Your business is growing nicely, profits are good and, with some simple tax planning, you enjoy a generous dividend instead of overtaxed salary. Your accounts could be easily produced on the back of a fag packet, although you have graduated recently to putting them on Sage after years of being on a spreadsheet. All is right with the world.

Then someone knocks on the door and makes you an offer which could make you and your colleagues millionaires. It sounds attractive, but when you look at the deal in more detail you realise that there is very little jam today, and that you will be giving up your independence in the hope of an earn-out in the future – and we all know that the track record on teams achieving earn-outs is pretty dismal.

This was the scenario that greeted one of our clients last September. Actually they weren’t a client at the time, but fortunately they knew someone who knew us. So what did we do?

First, we established that the offer had no real substance. However, we were able to identify another party in the same sector who already knew our client and was on the acquisition trail with venture capital backing.

The owners had already decided that time was right to seek the exit, so all parties quickly convened at our client’s offices. A decent cash offer was immediately tabled on the back of some robust management accounts – by that time we were five months into the current year – and, after some haggling, we got it to a very full cash offer. Not a bad morning’s work.

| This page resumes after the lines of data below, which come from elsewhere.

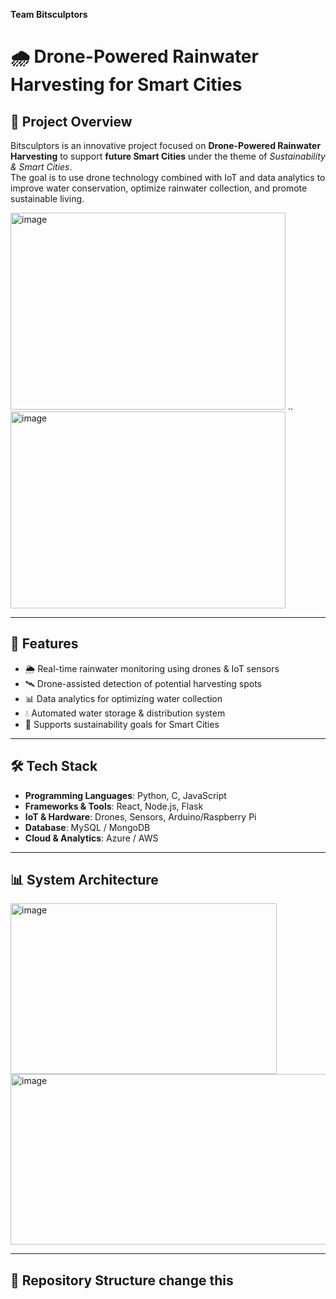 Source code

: **Team Bitsculptors**
# 🌧️  Drone-Powered Rainwater Harvesting for Smart Cities

## 📌 Project Overview
Bitsculptors is an innovative project focused on **Drone-Powered Rainwater Harvesting** to support **future Smart Cities** under the theme of *Sustainability & Smart Cities*.  
The goal is to use drone technology combined with IoT and data analytics to improve water conservation, optimize rainwater collection, and promote sustainable living.


<img width="440" height="315" alt="image" src="https://github.com/user-attachments/assets/6a20d877-259f-4c66-ae46-6fbb9241b7b6" />
..         					      
<img width="440" height="315" alt="image" src="https://github.com/user-attachments/assets/c6d8ec0f-4aea-41e2-ac51-fcf2b337fe14" />


---

## 🚀 Features
- 🌦️ Real-time rainwater monitoring using drones & IoT sensors  
- 🛰️ Drone-assisted detection of potential harvesting spots  
- 📊 Data analytics for optimizing water collection  
- 💧 Automated water storage & distribution system  
- 🌱 Supports sustainability goals for Smart Cities  

---

## 🛠️ Tech Stack
- **Programming Languages**: Python, C, JavaScript  
- **Frameworks & Tools**: React, Node.js, Flask  
- **IoT & Hardware**: Drones, Sensors, Arduino/Raspberry Pi  
- **Database**: MySQL / MongoDB  
- **Cloud & Analytics**: Azure / AWS  

---
<h2>📊 System Architecture</h2>
<img width="426" height="273" alt="image" src="https://github.com/user-attachments/assets/5385d4bb-fcab-4a39-b81d-9b4517a7923b" />
<img width="554" height="273" alt="image" src="https://github.com/user-attachments/assets/dd87a255-43ed-4033-8387-69c7dce65a9e" />






---

## 📂 Repository Structure change this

Then the difficulties hit. The management figures, prepared by an external accountant and believed to be actual by the owners, comprised actual revenues (which appeared to be growing nicely) but estimated costs and margins based on historic actual performance. When actual costs were subsequently produced, it transpired that actual margins had slipped significantly against historic. There was no way of comparing performance by month year on year because the accounting information simply didn’t exist in comparable form. Timing of invoicing bore no relation to the provision of the service offered. Also, it appeared that some of the previous year’s revenues had been invoiced in the current year, so actual current-year revenue was overstated.

In short, a simple due diligence cast significant doubts over the numbers to the embarrassment of the external accountant who had prepared the figures in good faith but hadn’t done any sort of audit. Much time was spent trying to get behind the figures, looking at business mix and margin by customer. All this did was reduce the buyer’s confidence in any numbers being produced.

We advised our client to break off negotiations to allow breathing space, but the purchasers were adamant that they wanted the deal. They offered a reduced but still significant cash sum, and an earn-out target over 12 months which would allow our clients to achieve the original offer and some more.

Bearing in mind the reservations regarding earn-outs, we managed to structure a ‘no-interference’ clause in the agreement. The negotiations started in September and the deal was completed just in time for Santa to deliver a seven figure sum to at least one of the vendors. That’s a fairly rapid transaction.

If the opportunity had been there, we would have done several things differently which, almost certainly, would have allowed the vendors to achieve a higher price. However, the major shareholder was keen to sell for personal reasons and was prepared to compromise more than he might have done otherwise.

A glowing testimonial
We received the following testimonial from our client.

  • Many people set out in business with the objective of selling it some time in the future. At the beginning, this scenario seems a long way off so little attention is paid to it. After all, you have a business to grow. When eventually an opportunity to sell arrives it usually takes you by surprise, so you are still unprepared. At that point – or sooner if you are better organised than we were! – you need the help of specialists. Nothing can prepare you for the roller-coaster ride that lays ahead, the game playing, the teasing, the carrots and the sticks.
  • We were fortunate to have the help of the team at EMC. Without them we would not have survived the course and clinched an acceptable deal – a deal which set a business value comparable to the hard work we had put in over the years.
  • Post-deal we continue to use EMC’s services. They are professional, courteous and friendly but, importantly, can present a firm side and tough stance during negotiations. You will need them in your corner, believe me. It is a fine line between driving a hard bargain and scaring your potential purchaser away. Even worse would be selling out too cheaply. For us the EMC people walked the tightrope, helped us to make the deal but allowed us to keep running the business throughout the negotiations. I cannot recommend them highly enough.”